Maybe with more listings eBay can lower their fees so that low margin items are able to be sold. And maybe with some competition between the two there might be a reduction of fees and a return to quality. Sadly I don’t think eBay is competing effectively, their website still sucks and I can’t get anything resembling an invoice for taxes, maybe it’s there but I haven’t seen it, I don’t use eBay very often.
I find this incredibly hard to believe. The hard limit on the number of total listings was deemed such an intractable problem to solve that rather than focus all engineering efforts for a few months on raising it, they just threw up their hands, didn’t even attempt to solve it, and tried to increase revenue solely through higher listing fees?
eBay Motors is separate because the process of buying a car is very different from buying knickknacks. The number of listings on eBay Motors is tiny compared to the main site, so it doesn’t even make sense that they’d split it off specifically to split up their listing database.
None of what you mention is evidence of a technical limitation.
Another anecdote is in a sea of tech companies that try to attract talent with perks/ benefit/ even high salaries Amazon had none. Amazon prides itself for making a table out of a door to save money (no joke). But arguably Amazon employees made bank in Amazon because of its stock growth, definitely more compared to Google, Apple, Meta, maybe similar to Microsoft. Finally of all companies, Amazon is the only big tech I know that veered off its main product and still dominated. AWS is completely off the left field for Amazon, it makes me optimistic that Amazon might become a juggernaut in healthcare too (they definitely are trying).
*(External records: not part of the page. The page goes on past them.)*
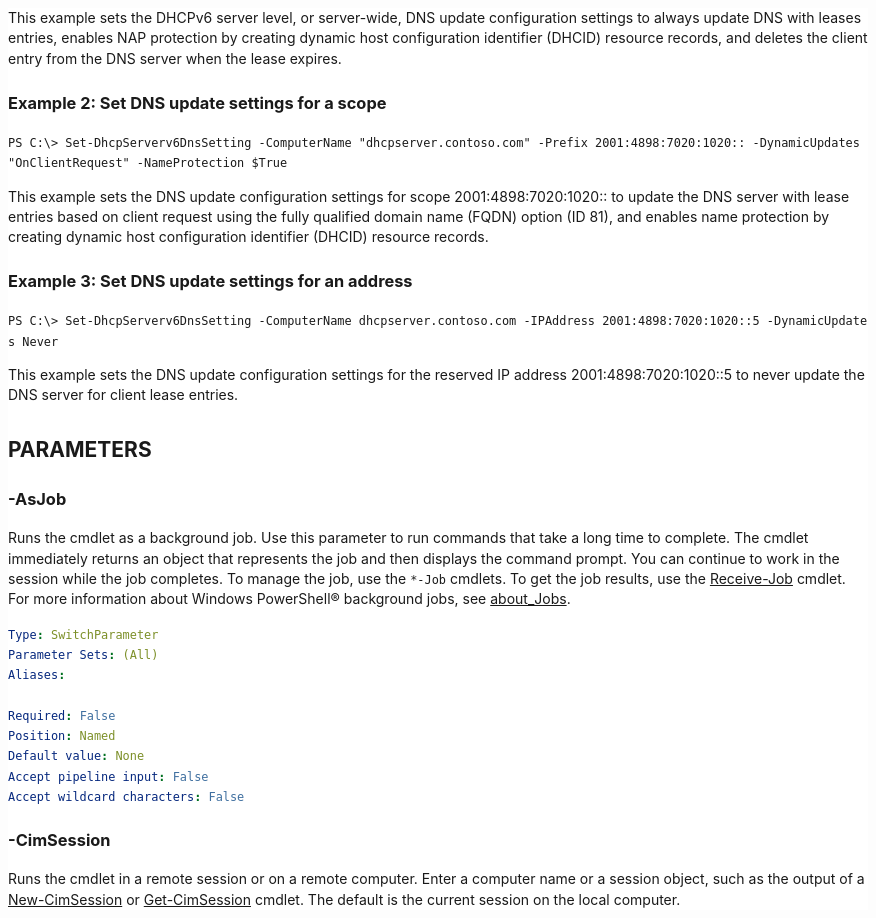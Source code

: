 This example sets the DHCPv6 server level, or server-wide, DNS update configuration settings to always update DNS with leases entries, enables NAP protection by creating dynamic host configuration identifier (DHCID) resource records, and deletes the client entry from the DNS server when the lease expires.

### Example 2: Set DNS update settings for a scope
```
PS C:\> Set-DhcpServerv6DnsSetting -ComputerName "dhcpserver.contoso.com" -Prefix 2001:4898:7020:1020:: -DynamicUpdates "OnClientRequest" -NameProtection $True
```

This example sets the DNS update configuration settings for scope 2001:4898:7020:1020:: to update the DNS server with lease entries based on client request using the fully qualified domain name (FQDN) option (ID 81), and enables name protection by creating dynamic host configuration identifier (DHCID) resource records.

### Example 3: Set DNS update settings for an address
```
PS C:\> Set-DhcpServerv6DnsSetting -ComputerName dhcpserver.contoso.com -IPAddress 2001:4898:7020:1020::5 -DynamicUpdates Never
```

This example sets the DNS update configuration settings for the reserved IP address 2001:4898:7020:1020::5 to never update the DNS server for client lease entries.

## PARAMETERS

### -AsJob
Runs the cmdlet as a background job.
Use this parameter to run commands that take a long time to complete. 
The cmdlet immediately returns an object that represents the job and then displays the command prompt.
You can continue to work in the session while the job completes.
To manage the job, use the `*-Job` cmdlets.
To get the job results, use the [Receive-Job](https://go.microsoft.com/fwlink/?LinkID=113372) cmdlet. 
For more information about Windows PowerShell® background jobs, see [about_Jobs](https://go.microsoft.com/fwlink/?LinkID=113251).

```yaml
Type: SwitchParameter
Parameter Sets: (All)
Aliases: 

Required: False
Position: Named
Default value: None
Accept pipeline input: False
Accept wildcard characters: False
```

### -CimSession
Runs the cmdlet in a remote session or on a remote computer.
Enter a computer name or a session object, such as the output of a [New-CimSession](https://go.microsoft.com/fwlink/p/?LinkId=227967) or [Get-CimSession](https://go.microsoft.com/fwlink/p/?LinkId=227966) cmdlet.
The default is the current session on the local computer.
This paper is too dense for me to read through at this moment, but eBay must be a real disappointment for its shareholders:
Despite its head start at being a platform for online retail open to anyone, eBay stock has only doubled in 10 years, or in other words, added $12b in equity value (currently $24b). Imagine that: a successful tech company with a real product in a market that’s going stratospheric (online shopping) has lagged the S&P 500.
Meanwhile Amazon has octupled, which works out to adding $864b in market value.
In other words, Amazon has added 36 eBays worth of equity to itself in the last 10 years.
Ok, I haven’t looked at corp debt to calculate these numbers based on enterprise value, but that could make the numbers worse: eBay is asset-light with little physical infra compared to Amazon.
eBay’s fees have gone through the roof, so I suspect its volume has been decreasing.